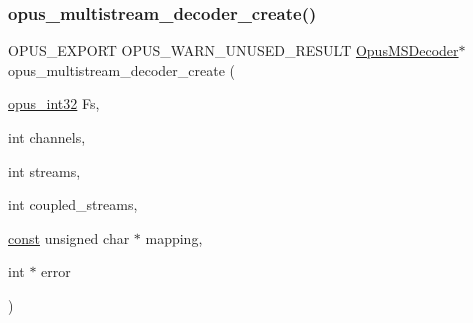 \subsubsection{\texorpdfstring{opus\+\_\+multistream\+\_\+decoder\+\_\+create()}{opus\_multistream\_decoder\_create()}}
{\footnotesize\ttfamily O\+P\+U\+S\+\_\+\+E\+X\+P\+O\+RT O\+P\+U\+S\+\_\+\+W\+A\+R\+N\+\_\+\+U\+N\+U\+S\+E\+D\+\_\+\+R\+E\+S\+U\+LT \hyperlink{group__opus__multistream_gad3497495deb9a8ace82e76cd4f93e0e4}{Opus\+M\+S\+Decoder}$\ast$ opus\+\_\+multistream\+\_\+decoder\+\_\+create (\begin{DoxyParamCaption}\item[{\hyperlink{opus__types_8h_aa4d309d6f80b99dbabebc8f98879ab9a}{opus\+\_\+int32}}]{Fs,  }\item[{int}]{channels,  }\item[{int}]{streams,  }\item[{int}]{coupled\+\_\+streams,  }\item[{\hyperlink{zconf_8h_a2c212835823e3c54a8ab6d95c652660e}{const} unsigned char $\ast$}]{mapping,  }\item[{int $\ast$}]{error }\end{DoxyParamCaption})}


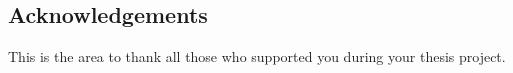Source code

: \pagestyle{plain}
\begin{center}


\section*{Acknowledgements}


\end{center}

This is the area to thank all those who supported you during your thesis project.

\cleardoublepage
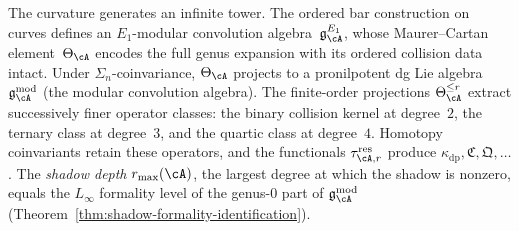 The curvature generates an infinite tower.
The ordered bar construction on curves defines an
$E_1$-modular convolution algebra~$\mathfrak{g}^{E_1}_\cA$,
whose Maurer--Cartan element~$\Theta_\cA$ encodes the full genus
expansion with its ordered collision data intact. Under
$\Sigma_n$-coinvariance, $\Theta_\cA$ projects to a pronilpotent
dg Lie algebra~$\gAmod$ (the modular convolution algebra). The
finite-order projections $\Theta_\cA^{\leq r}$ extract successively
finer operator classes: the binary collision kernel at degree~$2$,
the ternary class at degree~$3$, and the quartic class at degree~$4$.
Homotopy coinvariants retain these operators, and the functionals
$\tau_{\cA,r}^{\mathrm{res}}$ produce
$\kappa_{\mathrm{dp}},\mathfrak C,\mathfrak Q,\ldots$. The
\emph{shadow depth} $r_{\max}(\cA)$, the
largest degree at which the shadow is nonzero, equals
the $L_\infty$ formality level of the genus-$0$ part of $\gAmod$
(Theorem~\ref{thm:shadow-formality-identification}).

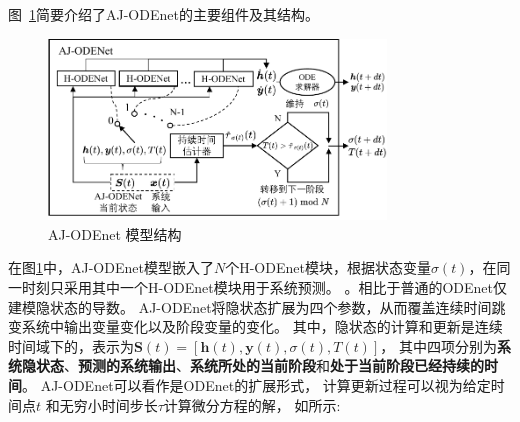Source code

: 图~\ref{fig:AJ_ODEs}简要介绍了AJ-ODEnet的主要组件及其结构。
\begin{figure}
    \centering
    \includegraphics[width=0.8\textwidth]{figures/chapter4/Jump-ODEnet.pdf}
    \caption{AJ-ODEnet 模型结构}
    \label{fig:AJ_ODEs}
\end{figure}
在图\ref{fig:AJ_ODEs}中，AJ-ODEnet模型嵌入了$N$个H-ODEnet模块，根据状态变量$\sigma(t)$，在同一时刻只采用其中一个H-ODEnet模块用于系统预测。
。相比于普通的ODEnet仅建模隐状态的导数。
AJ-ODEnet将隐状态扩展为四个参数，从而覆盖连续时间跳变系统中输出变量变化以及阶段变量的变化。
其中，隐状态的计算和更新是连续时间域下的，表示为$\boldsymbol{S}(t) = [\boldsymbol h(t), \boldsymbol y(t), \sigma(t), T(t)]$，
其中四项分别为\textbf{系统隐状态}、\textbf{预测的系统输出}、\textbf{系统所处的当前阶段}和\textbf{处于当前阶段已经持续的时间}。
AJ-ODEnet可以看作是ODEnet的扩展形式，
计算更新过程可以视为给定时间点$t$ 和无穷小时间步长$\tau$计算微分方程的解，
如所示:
+++
**REQUIRED WORK**
Looking at the entries above, work out how many lines contain the word "mathrm", then reply with only that figure.

**ANSWER TO THIS PROBLEM**
2